Он хотел и в то же время не решался сказать, сколь ценно для истории вообще, и особенно для истории России, все, что здесь собрано. Он хотел сказать, что богатство России – и не только духовное, но и материальное – во дворцах и храмах, в помещичьих усадьбах и церквах. Туда стекались плоды труда народного, там оседали они, и порушить все, пожечь – значит безжалостно обворовать самих же себя, подрубить корень могучего дерева. Нет, дерево от этого не погибнет, но захиреет надолго, на многие десятилетия. Он никак не мог решиться, сказать это или не сказать, но реплика Муклина, который уже вернулся и слышал, как ворчали в строю, сразу поставила все на свои места:
– Что за базар?! Вы революционные бойцы, а не торговки на толкучке! Поговорите мне еще… Велено взять дворец под охрану, значит – бди. Кто не согласный – марш отсюда. Иди в услужение помещику! Оголяй зад для арапника, гни на лихоимца спину! А он, душегубец, пусть чаи гоняет да страмотой этой любуется в безделье. Враг он – гидра.

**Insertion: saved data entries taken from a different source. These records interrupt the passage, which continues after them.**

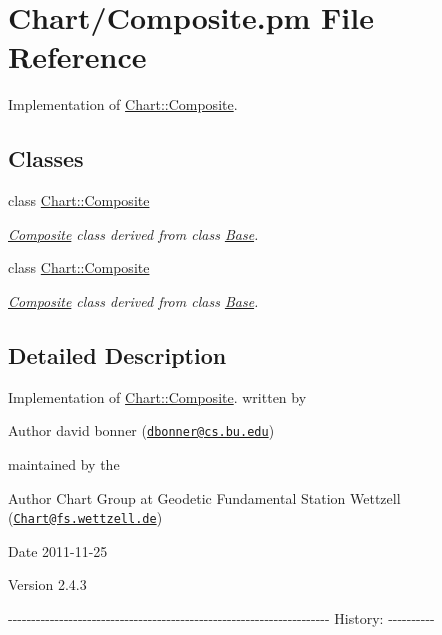 \hypertarget{Composite_8pm}{
\section{Chart/Composite.pm File Reference}
\label{Composite_8pm}
}


Implementation of \hyperlink{classChart_1_1Composite}{Chart::Composite}.  


\subsection*{Classes}
\begin{DoxyCompactItemize}
\item 
class \hyperlink{classChart_1_1Composite}{Chart::Composite}
\begin{DoxyCompactList}\small\item\em \hyperlink{classChart_1_1Composite}{Composite} class derived from class \hyperlink{classChart_1_1Base}{Base}. \item\end{DoxyCompactList}\item 
class \hyperlink{classChart_1_1Composite}{Chart::Composite}
\begin{DoxyCompactList}\small\item\em \hyperlink{classChart_1_1Composite}{Composite} class derived from class \hyperlink{classChart_1_1Base}{Base}. \item\end{DoxyCompactList}\end{DoxyCompactItemize}


\subsection{Detailed Description}
Implementation of \hyperlink{classChart_1_1Composite}{Chart::Composite}. written by \begin{DoxyAuthor}{Author}
david bonner (\href{mailto:dbonner@cs.bu.edu}{\tt dbonner@cs.bu.edu})
\end{DoxyAuthor}
maintained by the \begin{DoxyAuthor}{Author}
Chart Group at Geodetic Fundamental Station Wettzell (\href{mailto:Chart@fs.wettzell.de}{\tt Chart@fs.wettzell.de}) 
\end{DoxyAuthor}
\begin{DoxyDate}{Date}
2011-\/11-\/25 
\end{DoxyDate}
\begin{DoxyVersion}{Version}
2.4.3
\end{DoxyVersion}
-\/-\/-\/-\/-\/-\/-\/-\/-\/-\/-\/-\/-\/-\/-\/-\/-\/-\/-\/-\/-\/-\/-\/-\/-\/-\/-\/-\/-\/-\/-\/-\/-\/-\/-\/-\/-\/-\/-\/-\/-\/-\/-\/-\/-\/-\/-\/-\/-\/-\/-\/-\/-\/-\/-\/-\/-\/-\/-\/-\/-\/-\/-\/-\/-\/-\/-\/-\/-\/ History: -\/-\/-\/-\/-\/-\/-\/-\/-\/-\/ 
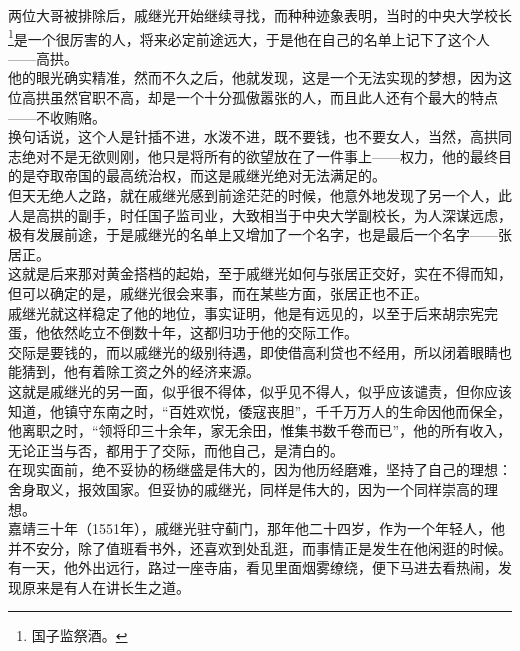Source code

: \begin{multicols}{\theparacolNo}
两位大哥被排除后，戚继光开始继续寻找，而种种迹象表明，当时的中央大学校长\footnote{国子监祭酒。}是一个很厉害的人，将来必定前途远大，于是他在自己的名单上记下了这个人——高拱。\\

他的眼光确实精准，然而不久之后，他就发现，这是一个无法实现的梦想，因为这位高拱虽然官职不高，却是一个十分孤傲嚣张的人，而且此人还有个最大的特点——不收贿赂。\\

换句话说，这个人是针插不进，水泼不进，既不要钱，也不要女人，当然，高拱同志绝对不是无欲则刚，他只是将所有的欲望放在了一件事上——权力，他的最终目的是夺取帝国的最高统治权，而这是戚继光绝对无法满足的。\\

但天无绝人之路，就在戚继光感到前途茫茫的时候，他意外地发现了另一个人，此人是高拱的副手，时任国子监司业，大致相当于中央大学副校长，为人深谋远虑，极有发展前途，于是戚继光的名单上又增加了一个名字，也是最后一个名字——张居正。\\

这就是后来那对黄金搭档的起始，至于戚继光如何与张居正交好，实在不得而知，但可以确定的是，戚继光很会来事，而在某些方面，张居正也不正。\\

戚继光就这样稳定了他的地位，事实证明，他是有远见的，以至于后来胡宗宪完蛋，他依然屹立不倒数十年，这都归功于他的交际工作。\\

交际是要钱的，而以戚继光的级别待遇，即使借高利贷也不经用，所以闭着眼睛也能猜到，他有着除工资之外的经济来源。\\

这就是戚继光的另一面，似乎很不得体，似乎见不得人，似乎应该谴责，但你应该知道，他镇守东南之时，“百姓欢悦，倭寇丧胆”，千千万万人的生命因他而保全，他离职之时，“领将印三十余年，家无余田，惟集书数千卷而已”，他的所有收入，无论正当与否，都用于了交际，而他自己，是清白的。\\

在现实面前，绝不妥协的杨继盛是伟大的，因为他历经磨难，坚持了自己的理想：舍身取义，报效国家。但妥协的戚继光，同样是伟大的，因为一个同样崇高的理想。\\

嘉靖三十年（1551年），戚继光驻守蓟门，那年他二十四岁，作为一个年轻人，他并不安分，除了值班看书外，还喜欢到处乱逛，而事情正是发生在他闲逛的时候。\\

有一天，他外出远行，路过一座寺庙，看见里面烟雾缭绕，便下马进去看热闹，发现原来是有人在讲长生之道。\\


\end{multicols}
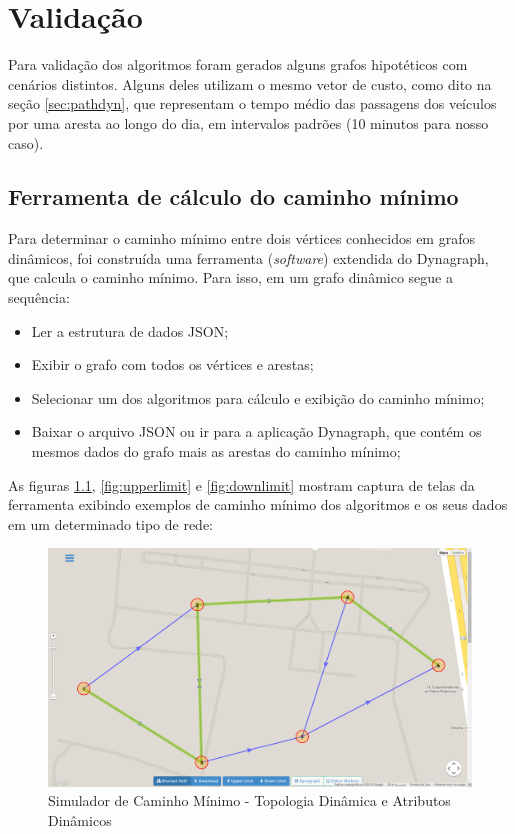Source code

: \chapter{Validação}

Para validação dos algoritmos foram gerados alguns grafos hipotéticos com cenários distintos.
Alguns deles utilizam o mesmo vetor de custo, como dito na seção \ref{sec:pathdyn}, que representam
o tempo médio das passagens dos veículos por uma aresta ao longo do dia, em intervalos padrões (10 minutos para nosso caso).

\section{Ferramenta de cálculo do caminho mínimo}
Para determinar o caminho mínimo entre dois vértices conhecidos em grafos dinâmicos, foi construída uma ferramenta (\textit{software})
extendida do Dynagraph, que calcula o caminho mínimo. Para isso, em um grafo dinâmico segue a sequência:
\begin{itemize}
\item Ler a estrutura de dados JSON;
\item Exibir o grafo com todos os vértices e arestas;
\item Selecionar um dos algoritmos para cálculo e exibição do caminho mínimo;
\item Baixar o arquivo JSON ou ir para a aplicação Dynagraph, que contém os mesmos dados do grafo mais as arestas do caminho mínimo;
\end{itemize}

As figuras \ref{fig:shortestpath}, \ref{fig:upperlimit} e \ref{fig:downlimit} mostram captura de telas
da ferramenta exibindo exemplos de caminho mínimo dos algoritmos e os seus dados em um determinado tipo de rede:

\begin{figure}[htbp]
\centering
 \includegraphics[width=.90\textwidth]{figuras/validacao/shortestpath.png}
\caption{Simulador de Caminho Mínimo - Topologia Dinâmica e Atributos Dinâmicos}
\label{fig:shortestpath}
\end{figure}
\FloatBarrier

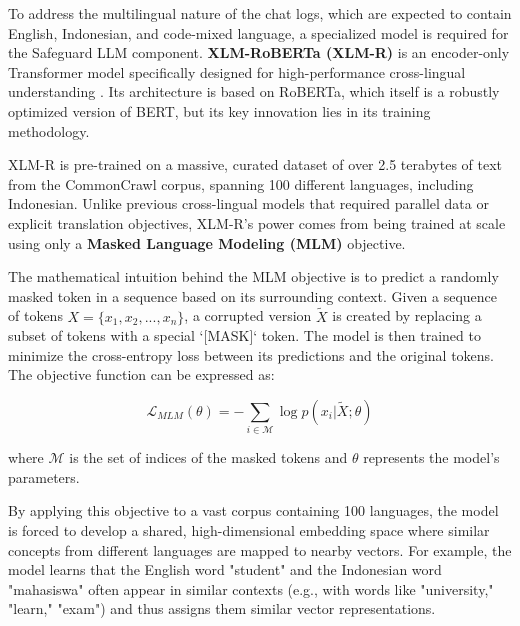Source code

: To address the multilingual nature of the chat logs, which are expected to contain English, Indonesian, and code-mixed language, a specialized model is required for the Safeguard LLM component. \textbf{XLM-RoBERTa (XLM-R)} is an encoder-only Transformer model specifically designed for high-performance cross-lingual understanding \cite{FIND_CITATION_PLEASE}. Its architecture is based on RoBERTa, which itself is a robustly optimized version of BERT, but its key innovation lies in its training methodology.

XLM-R is pre-trained on a massive, curated dataset of over 2.5 terabytes of text from the CommonCrawl corpus, spanning 100 different languages, including Indonesian. Unlike previous cross-lingual models that required parallel data or explicit translation objectives, XLM-R's power comes from being trained at scale using only a \textbf{Masked Language Modeling (MLM)} objective.

The mathematical intuition behind the MLM objective is to predict a randomly masked token in a sequence based on its surrounding context. Given a sequence of tokens $X = \{x_1, x_2, ..., x_n\}$, a corrupted version $\tilde{X}$ is created by replacing a subset of tokens with a special `[MASK]` token. The model is then trained to minimize the cross-entropy loss between its predictions and the original tokens. The objective function can be expressed as:

$$ \mathcal{L}_{MLM}(\theta) = - \sum_{i \in \mathcal{M}} \log p(x_i | \tilde{X}; \theta) $$

where $\mathcal{M}$ is the set of indices of the masked tokens and $\theta$ represents the model's parameters.

By applying this objective to a vast corpus containing 100 languages, the model is forced to develop a shared, high-dimensional embedding space where similar concepts from different languages are mapped to nearby vectors. For example, the model learns that the English word "student" and the Indonesian word "mahasiswa" often appear in similar contexts (e.g., with words like "university," "learn," "exam") and thus assigns them similar vector representations.


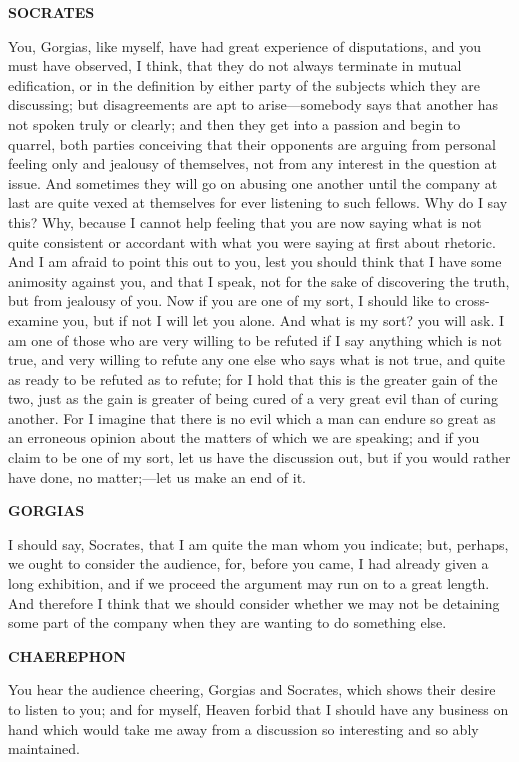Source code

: \documentclass[11pt,letter]{article}
\begin{document}
\par \textbf{SOCRATES}
\par   You, Gorgias, like myself, have had great experience of disputations, and you must have observed, I think, that they do not always terminate in mutual edification, or in the definition by either party of the subjects which they are discussing; but disagreements are apt to arise—somebody says that another has not spoken truly or clearly; and then they get into a passion and begin to quarrel, both parties conceiving that their opponents are arguing from personal feeling only and jealousy of themselves, not from any interest in the question at issue. And sometimes they will go on abusing one another until the company at last are quite vexed at themselves for ever listening to such fellows. Why do I say this? Why, because I cannot help feeling that you are now saying what is not quite consistent or accordant with what you were saying at first about rhetoric. And I am afraid to point this out to you, lest you should think that I have some animosity against you, and that I speak, not for the sake of discovering the truth, but from jealousy of you. Now if you are one of my sort, I should like to cross-examine you, but if not I will let you alone. And what is my sort? you will ask. I am one of those who are very willing to be refuted if I say anything which is not true, and very willing to refute any one else who says what is not true, and quite as ready to be refuted as to refute; for I hold that this is the greater gain of the two, just as the gain is greater of being cured of a very great evil than of curing another. For I imagine that there is no evil which a man can endure so great as an erroneous opinion about the matters of which we are speaking; and if you claim to be one of my sort, let us have the discussion out, but if you would rather have done, no matter;—let us make an end of it.

\par \textbf{GORGIAS}
\par   I should say, Socrates, that I am quite the man whom you indicate; but, perhaps, we ought to consider the audience, for, before you came, I had already given a long exhibition, and if we proceed the argument may run on to a great length. And therefore I think that we should consider whether we may not be detaining some part of the company when they are wanting to do something else.

\par \textbf{CHAEREPHON}
\par   You hear the audience cheering, Gorgias and Socrates, which shows their desire to listen to you; and for myself, Heaven forbid that I should have any business on hand which would take me away from a discussion so interesting and so ably maintained.
\end{document}
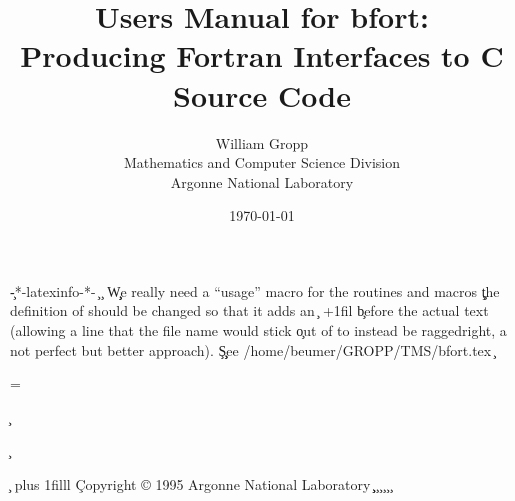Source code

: \c -*-latexinfo-*-
\c \anltmtrue
\anltmfalse
\c\pagestyle{empty}
\c
\c We really need a ``usage'' macro for the routines and macros
\def\usage#1{}
\c
\c the definition of \file should be changed so that it adds an
\c {}\hskip 0pt +1fil 
\c before the actual text (allowing a line that the file name would stick
\c out of to instead be raggedright, a not perfect but better approach).
\c
\c
\c See /home/beumer/GROPP/TMS/bfort.tex
\c
\let\DOESupport\DefaultSupport

\def\tie{\nobreak\ \nobreak}
\def\bw{{\tt\char`\\}}

\textheight=9in
\textwidth=6.5in
\oddsidemargin=0in
\evensidemargin=0in
\topmargin=-0.5in
\hsize=\textwidth




\begin{ifinfo}
\c %
\title{Users Manual for bfort:\\
Producing Fortran Interfaces to C Source Code}
\author{William Gropp\\
Mathematics and Computer Science Division\\
Argonne National Laboratory}

\date{\today}

\c %

\maketitle
\end{ifinfo}

\begin{iftex}

\end{iftex}

\clearpage

\c \vskip 0pt plus 1filll
\c Copyright \copyright{} 1995 Argonne National Laboratory
\c
\c \clearpage
\c {}
\c \setcounter{page}{3}
\c \pagestyle{plain}
\c \tableofcontents
\c \clearpage

\pagestyle{plain}
\thispagestyle{plain}

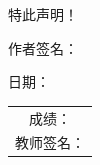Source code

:\documentclass[12pt,a4paper]{article}
\begin{document}
\vspace{1cm}

\noindent 特此声明！

\vspace{3cm}

\noindent 作者签名：\hrulefill

\vspace{1cm}

\noindent 日期：\hrulefill

\vspace{2cm}

\begin{flushright}
    \begin{tabular}{c}
        成绩：\hrulefill \\[1.5em]
        教师签名：\hrulefill
    \end{tabular}
\end{flushright}

\newpage

\newpage
\printbibliography
\end{document}
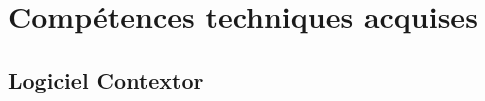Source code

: \documentclass[a4paper,twoside,12pt]{report}
\begin{document}
\chapter{Compétences techniques acquises}
\section{Logiciel Contextor}
\end{document}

И шаляй-валяй его не осилишь! Хочу не хочу – быть не может. Ухватил винтовку – крепко ее держи. Все поняли?! То-то мне!
Много лет Богусловский с солдатами, он уже привык, что они молча, с безразличным видом, а то и с напускной придурью выслушивали ругань и офицеров, и унтер-офицеров, чем буквально бесили иных, не в меру вспыльчивых и обидчивых командиров, но особенно тех, кто с детства привык к подобострастию дворни. После февральского переворота солдат как подменили. Безразличие и тупое упрямство совершенно исчезли, им на смену пришли недоверие и эдакая ершистость. Все, что бы ни приказывал Богусловский – а его они избрали председателем комитета единогласно и так же единогласно решили, что лучшего командира им не сыскать, – все бралось под сомнение. Когда же Богусловский начинал требовать настоятельно выполнения приказа, который, по мнению солдат, не был необходимым, то он чувствовал, что солдаты едва сдерживаются, чтобы не нагрубить в ответ. Позы, во всяком случае, они принимали воинственные, как петухи перед дракой. Это казалось Богусловскому объяснимым, потому не обижало его вовсе. Он, однако, всегда удивлялся тому, что солдаты принимали как должное и любое приказание Муклина, даже вовсе не нужное, не обдуманное, и любую беспардонную грубость. Вот и сейчас на окрик Муклина отряд пограничников нисколько не обиделся, наоборот, солдаты оживились и, словно по команде, поплотнее пододвинули к ноге приклады винтовок, чтобы ловчее и увереннее стояли они. Загудели одобрительно:
– А мы что? Мы ничего. Раз велено – значит, велено!